Na semana passada, Gilmar Mendes pediu vista do julgamento que avalia decisões de André Mendonça, também ministro do STF, vinculadas à Operação Compliance Zero. A operação resultou na prisão de Henrique Vorcaro e Felipe Cançado Vorcaro, respectivamente pai e primo de Daniel Vorcaro, proprietário do Banco Master.
Eduardo Girão fez críticas à Procuradoria-Geral da República (PGR) e afirmou que setores do STF e do Congresso atuam para dificultar o andamento das investigações.
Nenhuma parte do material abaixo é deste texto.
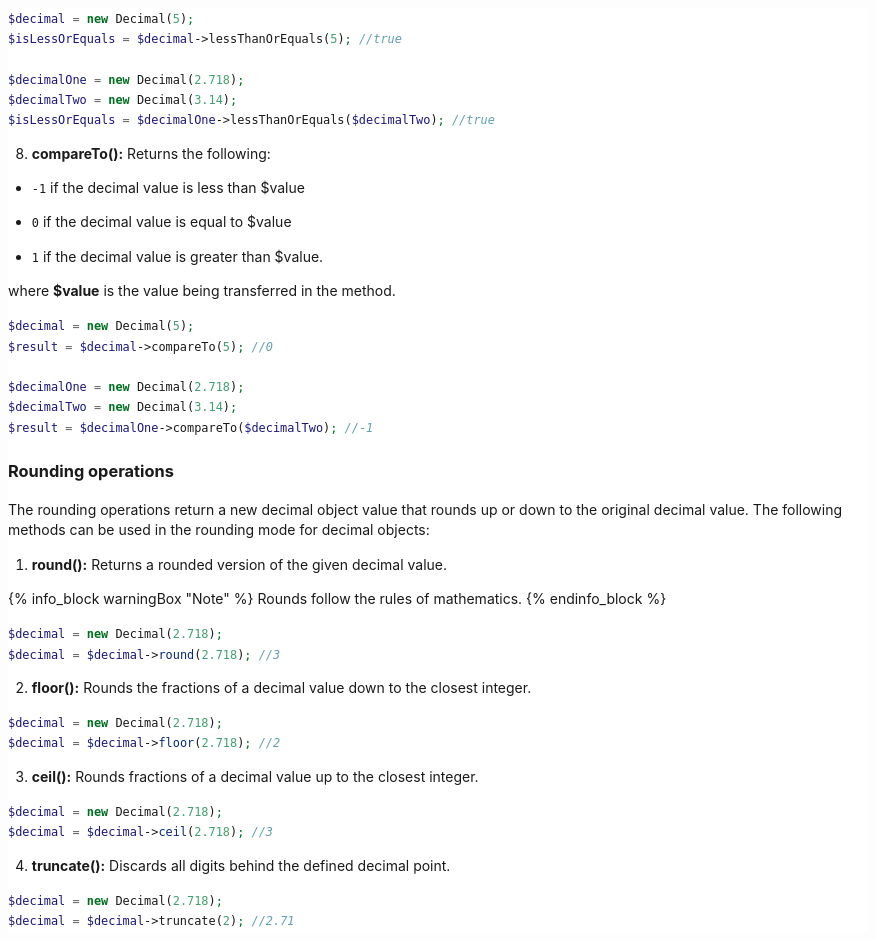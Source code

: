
 ```php
$decimal = new Decimal(5);
$isLessOrEquals = $decimal->lessThanOrEquals(5); //true

$decimalOne = new Decimal(2.718);
$decimalTwo = new Decimal(3.14);
$isLessOrEquals = $decimalOne->lessThanOrEquals($decimalTwo); //true
```
8. **compareTo():** Returns the following:
* `-1` if the decimal value is less than $value

* `0` if the decimal value is equal to $value
* `1` if the decimal value is greater than $value.

where **$value** is the value being transferred in the method.

```php
$decimal = new Decimal(5);
$result = $decimal->compareTo(5); //0

$decimalOne = new Decimal(2.718);
$decimalTwo = new Decimal(3.14);
$result = $decimalOne->compareTo($decimalTwo); //-1
```

### Rounding operations
The rounding operations return a new decimal object value that rounds up or down to the original decimal value. The following methods can be used in the rounding mode for decimal objects:

1. **round():** Returns a rounded version of the given decimal value. 

{% info_block warningBox "Note" %}
Rounds follow the rules of mathematics.
{% endinfo_block %}

```php
$decimal = new Decimal(2.718);
$decimal = $decimal->round(2.718); //3
```
2. **floor():** Rounds the fractions of a decimal value down to the closest integer.

```php
$decimal = new Decimal(2.718);
$decimal = $decimal->floor(2.718); //2
```
3. **ceil():** Rounds fractions of a decimal value up to the closest integer.

```php
$decimal = new Decimal(2.718);
$decimal = $decimal->ceil(2.718); //3
```
4. **truncate():** Discards all digits behind the defined decimal point.

```php
$decimal = new Decimal(2.718);
$decimal = $decimal->truncate(2); //2.71
```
O senador comparou o cenário ao que aconteceu com processos derivados da força-tarefa da Lava Jato.
Segundo Girão, “O ministro Gilmar Mendes está armando uma cama-de-gato para anular tudo. É importante que o brasileiro saiba disso. O pano de fundo não é o método lavajatista não, até porque as três instâncias confirmaram as decisões da força-tarefa da Lava Jato”.
O parlamentar elogiou o ministro André Mendonça por considerar que ele conduz as investigações relacionadas ao Banco Master “com responsabilidade e imparcialidade”. Girão destacou que Mendonça rejeitou uma colaboração premiada de Vorcaro, que, na avaliação do senador, não atingiria integrantes dos três Poderes.
Em sua declaração, Girão afirmou: “A delação fake que o Vorcaro estava querendo fazer poupava o ministro [Dias] Toffoli, o ministro [Alexandre de] Moraes e outras pessoas poderosas dos três Poderes da República. Mas o Brasil precisa dessa delação. Quem vai pagar essa conta, com taxas altas, com mais juros, é o brasileiro”.